This repository contains the implementation of the Geneformer model, with and without huggingface magic. Should be useful if you're looking to understand the model or modify it deeply.
It still has the transformers
library as a dependency, but it's not used for the model itself but for:
- the learning rate scheduler with warmup
- the bucket calculation in T5 positional bias (which is not the default)
- for compatability with huggingface transformer models (so that you can directly use original models)
And yes, I didn't make a decision on the name yet.
Why is the package named masters
? Because this was originally developed as a basis for my master's project.
Please don't bother.
git clone https://github.com/Stfort52/geneformer-plain.git
cd geneformer-plain
pip install -e .
It's highly recommended to use a virtual environment.
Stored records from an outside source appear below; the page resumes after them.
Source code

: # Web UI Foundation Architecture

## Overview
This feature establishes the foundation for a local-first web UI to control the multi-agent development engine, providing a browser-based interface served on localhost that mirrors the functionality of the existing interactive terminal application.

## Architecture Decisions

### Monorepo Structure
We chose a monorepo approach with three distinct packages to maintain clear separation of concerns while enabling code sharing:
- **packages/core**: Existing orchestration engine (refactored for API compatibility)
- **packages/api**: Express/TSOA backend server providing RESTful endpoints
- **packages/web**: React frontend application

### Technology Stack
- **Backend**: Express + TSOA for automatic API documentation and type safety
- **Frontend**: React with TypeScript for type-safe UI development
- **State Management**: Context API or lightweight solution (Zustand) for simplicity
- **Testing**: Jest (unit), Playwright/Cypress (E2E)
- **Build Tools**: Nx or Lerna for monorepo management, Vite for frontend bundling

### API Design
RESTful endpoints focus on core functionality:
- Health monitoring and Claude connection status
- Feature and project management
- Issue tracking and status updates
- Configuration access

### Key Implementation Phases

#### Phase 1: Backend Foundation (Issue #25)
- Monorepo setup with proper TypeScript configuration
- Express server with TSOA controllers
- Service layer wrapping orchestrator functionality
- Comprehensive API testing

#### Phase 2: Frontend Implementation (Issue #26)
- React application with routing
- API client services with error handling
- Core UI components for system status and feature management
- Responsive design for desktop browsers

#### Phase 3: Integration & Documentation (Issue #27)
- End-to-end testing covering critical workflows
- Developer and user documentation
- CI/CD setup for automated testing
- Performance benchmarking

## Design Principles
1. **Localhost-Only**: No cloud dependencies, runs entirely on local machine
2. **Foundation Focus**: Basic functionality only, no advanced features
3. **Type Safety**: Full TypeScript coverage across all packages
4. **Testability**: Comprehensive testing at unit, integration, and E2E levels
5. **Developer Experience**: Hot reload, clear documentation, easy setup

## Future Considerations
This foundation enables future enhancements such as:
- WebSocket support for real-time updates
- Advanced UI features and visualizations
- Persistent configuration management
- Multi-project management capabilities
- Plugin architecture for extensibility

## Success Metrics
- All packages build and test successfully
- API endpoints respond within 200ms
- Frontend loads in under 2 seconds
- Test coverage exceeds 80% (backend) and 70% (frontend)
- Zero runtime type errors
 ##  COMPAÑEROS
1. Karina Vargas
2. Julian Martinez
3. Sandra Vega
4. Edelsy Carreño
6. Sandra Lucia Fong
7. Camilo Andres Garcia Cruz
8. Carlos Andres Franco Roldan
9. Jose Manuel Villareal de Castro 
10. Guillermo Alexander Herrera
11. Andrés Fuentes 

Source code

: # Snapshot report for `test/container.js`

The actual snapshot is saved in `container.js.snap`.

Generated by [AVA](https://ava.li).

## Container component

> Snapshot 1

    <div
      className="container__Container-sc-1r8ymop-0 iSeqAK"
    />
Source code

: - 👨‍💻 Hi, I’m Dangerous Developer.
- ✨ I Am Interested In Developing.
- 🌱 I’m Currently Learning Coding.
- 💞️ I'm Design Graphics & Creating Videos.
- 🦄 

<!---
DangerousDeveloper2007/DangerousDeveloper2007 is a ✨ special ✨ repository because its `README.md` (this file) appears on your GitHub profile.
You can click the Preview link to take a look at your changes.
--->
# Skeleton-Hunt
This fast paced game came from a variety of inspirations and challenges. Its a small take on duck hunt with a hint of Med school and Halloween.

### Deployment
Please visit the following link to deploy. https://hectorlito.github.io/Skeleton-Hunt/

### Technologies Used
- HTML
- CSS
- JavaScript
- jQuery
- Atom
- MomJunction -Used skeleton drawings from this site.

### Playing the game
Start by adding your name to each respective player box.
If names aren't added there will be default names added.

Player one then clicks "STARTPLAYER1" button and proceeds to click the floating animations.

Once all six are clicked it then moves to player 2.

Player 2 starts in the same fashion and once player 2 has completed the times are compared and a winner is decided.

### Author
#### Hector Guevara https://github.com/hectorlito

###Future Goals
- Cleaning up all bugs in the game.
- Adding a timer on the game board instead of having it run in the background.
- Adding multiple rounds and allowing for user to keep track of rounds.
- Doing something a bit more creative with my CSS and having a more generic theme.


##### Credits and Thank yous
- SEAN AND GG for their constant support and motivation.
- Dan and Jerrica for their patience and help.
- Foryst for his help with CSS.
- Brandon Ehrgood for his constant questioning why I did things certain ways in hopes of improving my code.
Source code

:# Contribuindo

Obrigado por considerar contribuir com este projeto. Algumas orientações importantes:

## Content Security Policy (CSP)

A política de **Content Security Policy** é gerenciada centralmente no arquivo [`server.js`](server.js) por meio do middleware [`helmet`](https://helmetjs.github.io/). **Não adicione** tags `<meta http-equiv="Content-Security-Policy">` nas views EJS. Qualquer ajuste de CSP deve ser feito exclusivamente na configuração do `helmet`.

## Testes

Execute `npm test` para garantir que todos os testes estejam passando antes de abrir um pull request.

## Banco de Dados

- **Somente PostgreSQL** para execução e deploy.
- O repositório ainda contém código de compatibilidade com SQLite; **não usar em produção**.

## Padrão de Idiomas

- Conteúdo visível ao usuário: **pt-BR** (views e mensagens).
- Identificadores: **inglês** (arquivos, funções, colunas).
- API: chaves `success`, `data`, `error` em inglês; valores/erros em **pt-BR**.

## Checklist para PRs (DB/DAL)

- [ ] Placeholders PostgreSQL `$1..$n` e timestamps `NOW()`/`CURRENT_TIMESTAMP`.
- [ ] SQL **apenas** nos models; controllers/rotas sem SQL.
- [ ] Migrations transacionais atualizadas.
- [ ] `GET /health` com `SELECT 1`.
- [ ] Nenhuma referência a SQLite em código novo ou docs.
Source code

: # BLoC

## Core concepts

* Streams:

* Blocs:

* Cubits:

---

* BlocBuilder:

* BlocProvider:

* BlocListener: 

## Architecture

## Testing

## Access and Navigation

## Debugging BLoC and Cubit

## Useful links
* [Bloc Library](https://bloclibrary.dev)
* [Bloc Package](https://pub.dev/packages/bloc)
To also install the dev dependencies, run pip install -e .[dev]
instead.
Clone the Genecorpus-30M repository to get the data.
You'll likely need git-lfs to clone the repository.
Then, set up a symlink to the required files in the data
directory like below:
You should be able to easily locate the required files in the GeneCorpus-30M repository.
data
├── word_embeddings/
├── datasets/
│ ├── genecorpus_30M_2048.dataset -> /path/to/30M/dataset
│ ├── iCM_diff_dropseq.dataset -> /path/to/dropseq/dataset
│ └── panglao_SRA553822-SRS2119548.dataset -> /path/to/panglao/dataset
├── is_bivalent.csv
└── token_dictionary.pkl -> /path/to/token/dictionary
The full GeneCorpus-30M dataset is quite large. You can subset it by running the notebook at notebooks/subset_genecorpus.ipynb
.
python -m masters.train.pretrain
Alternatively, Visual Studio Code users can launch the task Launch Pretraining
under the command Tasks: Run Task
.
This will create a new version of the model and save it to the checkpoints
directory.
To launch pretraining with DDP, run the following command:
bash -c masters/train/ddp.sh <master_port> <hosts> pretrain
Alternatively, Visual Studio Code users can launch the task Distributed Pretraining
under the command Tasks: Run Task
.
python -m masters.train.finetune
Alternatively, Visual Studio Code users can launch the task Launch Fine-tuning
under the command Tasks: Run Task
.
To launch finetuning with DDP, run the following command:
bash -c masters/train/ddp.sh <master_port> <hosts> finetune
Alternatively, Visual Studio Code users can launch the task Distributed Fine-tuning
under the command Tasks: Run Task
.
The BertConfig
is a dataclass that can be used to configure the model. The default configuration respects the configuration used in the original 6 layer model from the 2023 Geneformer paper.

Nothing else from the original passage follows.